A 78% non-hallucination rate sets a new record. But a 48-point intelligence score leaves it outside the top 5.
xAI's Grok 4.20 makes an unusual trade: it's the most honest AI model ever measured, but it's not the most capable. With a 78% non-hallucination rate on the Artificial Analysis Omniscience test, it sets a record for truthfulness. But its 48-point intelligence score puts it at #12-13 overall, behind models from OpenAI, Google, Anthropic, and even Xiaomi. Is honesty worth the capability trade?
Grok 4.20's headline feature is truthfulness. Where other models confidently state incorrect information, Grok more often says 'I'm not sure' or provides caveats. The 78% non-hallucination rate on the Omniscience test is significantly ahead of the competition.
For applications where wrong answers are worse than no answer — medical information, legal research, financial advice, education — this matters enormously. A model that admits uncertainty is more trustworthy than one that sounds confident while being wrong.
The multi-agent variant takes this further, using multiple reasoning paths and cross-checking its own work before producing a final answer.
At 48.5 on the Intelligence Index, Grok 4.20 trails the leaders significantly. Gemini 3.1 Pro and GPT-5.4 at 57.2 represent a 18% advantage. Claude Opus 4.6 at 53.0 is 9% ahead.

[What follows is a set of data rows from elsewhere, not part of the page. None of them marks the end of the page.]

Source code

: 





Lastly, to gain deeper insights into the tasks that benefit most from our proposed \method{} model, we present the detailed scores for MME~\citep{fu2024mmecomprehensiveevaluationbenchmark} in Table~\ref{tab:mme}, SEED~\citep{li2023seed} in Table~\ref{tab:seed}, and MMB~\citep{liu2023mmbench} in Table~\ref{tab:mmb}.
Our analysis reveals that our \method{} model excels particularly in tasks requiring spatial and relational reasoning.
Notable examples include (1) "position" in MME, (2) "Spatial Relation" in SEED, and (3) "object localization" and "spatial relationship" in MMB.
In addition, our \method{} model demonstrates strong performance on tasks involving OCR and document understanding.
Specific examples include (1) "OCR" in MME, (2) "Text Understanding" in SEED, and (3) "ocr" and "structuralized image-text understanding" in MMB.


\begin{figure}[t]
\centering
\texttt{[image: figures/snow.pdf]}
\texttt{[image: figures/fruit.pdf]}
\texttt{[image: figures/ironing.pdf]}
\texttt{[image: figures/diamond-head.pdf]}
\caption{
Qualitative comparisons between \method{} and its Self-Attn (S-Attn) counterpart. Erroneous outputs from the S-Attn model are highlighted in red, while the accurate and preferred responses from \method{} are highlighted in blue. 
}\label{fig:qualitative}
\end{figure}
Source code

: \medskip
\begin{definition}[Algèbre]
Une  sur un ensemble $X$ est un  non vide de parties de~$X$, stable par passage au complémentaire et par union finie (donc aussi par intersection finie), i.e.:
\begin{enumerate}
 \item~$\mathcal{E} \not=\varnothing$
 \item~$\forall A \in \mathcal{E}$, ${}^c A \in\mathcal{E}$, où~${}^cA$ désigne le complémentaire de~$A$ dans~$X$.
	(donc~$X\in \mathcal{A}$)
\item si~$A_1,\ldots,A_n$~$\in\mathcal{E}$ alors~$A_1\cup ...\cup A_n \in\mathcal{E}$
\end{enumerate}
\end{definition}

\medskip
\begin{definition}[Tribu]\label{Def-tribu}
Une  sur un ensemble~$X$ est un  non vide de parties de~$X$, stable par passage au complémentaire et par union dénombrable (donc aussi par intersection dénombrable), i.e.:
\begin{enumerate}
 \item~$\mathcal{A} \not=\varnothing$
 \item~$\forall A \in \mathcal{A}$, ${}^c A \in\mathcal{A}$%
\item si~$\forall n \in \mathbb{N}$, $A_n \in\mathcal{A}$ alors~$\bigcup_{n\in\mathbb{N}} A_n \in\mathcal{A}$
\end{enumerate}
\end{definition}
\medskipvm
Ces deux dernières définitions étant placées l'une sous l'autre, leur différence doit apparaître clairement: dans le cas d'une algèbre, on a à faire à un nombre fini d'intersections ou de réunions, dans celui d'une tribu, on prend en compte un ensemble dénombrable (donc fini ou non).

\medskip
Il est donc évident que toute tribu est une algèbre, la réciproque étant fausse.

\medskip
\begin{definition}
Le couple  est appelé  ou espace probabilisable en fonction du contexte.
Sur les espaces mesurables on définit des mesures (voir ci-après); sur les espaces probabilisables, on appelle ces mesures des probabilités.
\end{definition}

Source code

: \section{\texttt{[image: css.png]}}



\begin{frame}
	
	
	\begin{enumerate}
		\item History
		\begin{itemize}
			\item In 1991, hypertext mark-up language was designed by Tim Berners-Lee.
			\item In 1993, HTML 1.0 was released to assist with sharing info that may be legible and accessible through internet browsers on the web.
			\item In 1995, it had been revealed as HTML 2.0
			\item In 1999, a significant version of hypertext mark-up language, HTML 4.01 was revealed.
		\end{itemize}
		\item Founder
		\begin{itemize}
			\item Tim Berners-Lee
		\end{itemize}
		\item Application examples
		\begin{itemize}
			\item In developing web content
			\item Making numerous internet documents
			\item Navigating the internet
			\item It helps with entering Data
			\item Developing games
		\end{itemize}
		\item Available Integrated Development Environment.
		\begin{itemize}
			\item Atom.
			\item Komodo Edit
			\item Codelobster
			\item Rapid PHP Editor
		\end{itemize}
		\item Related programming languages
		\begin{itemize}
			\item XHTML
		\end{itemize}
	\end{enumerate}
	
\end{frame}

This gap shows on complex reasoning tasks, multi-step problems, and tasks requiring deep knowledge synthesis. Grok handles straightforward questions well but struggles more than the frontier models on the kinds of problems that require creative reasoning.
The coding score of 42.2 tells a similar story: competitive with models like Qwen3.5 and Gemini 3 Flash, but behind the GPT-5.x and Claude lineups.
The pricing story is positive. At $20/$60 per million tokens for all three variants (reasoning, non-reasoning, multi-agent), Grok 4.20 is 33% cheaper than Grok 3 on input and 60% cheaper on output.
Output speed of 157.8 tokens per second is excellent — more than double the median for reasoning models and faster than GPT-5.4 (77 tok/s) and Claude Opus 4.6 (51 tok/s). For interactive use, Grok feels notably snappier than the frontier models.
The 2M token context window is among the largest available, useful for processing very long documents or extensive codebases.
Grok 4.20 is the right choice if truthfulness is your top priority. Education platforms, fact-checking tools, medical information systems, and any application where hallucinations cause real harm will benefit from Grok's honesty-first design.
It's also a strong choice for users who value speed (157.8 tok/s) and large context (2M tokens) over maximum benchmark performance.
It's not the right choice if you need the absolute best performance on coding, math, or complex reasoning. For those tasks, GPT-5.4, Gemini 3.1 Pro, or Claude Opus 4.6 are better despite being less honest.
Non-hallucination rate from the Artificial Analysis Omniscience benchmark. Intelligence and Coding scores from the AA indices. Speed measurements from AA median P50. Pricing from xAI's published API rates.
Grok 4.20 doesn't compete with GPT-5.4 or Gemini on raw intelligence. What it offers instead is unprecedented honesty and very fast output at reasonable prices. For applications where trust matters more than capability, it's the best choice. For everything else, the frontier models remain ahead.
Published May 7, 2026. Data updated daily from independent benchmarks and API providers.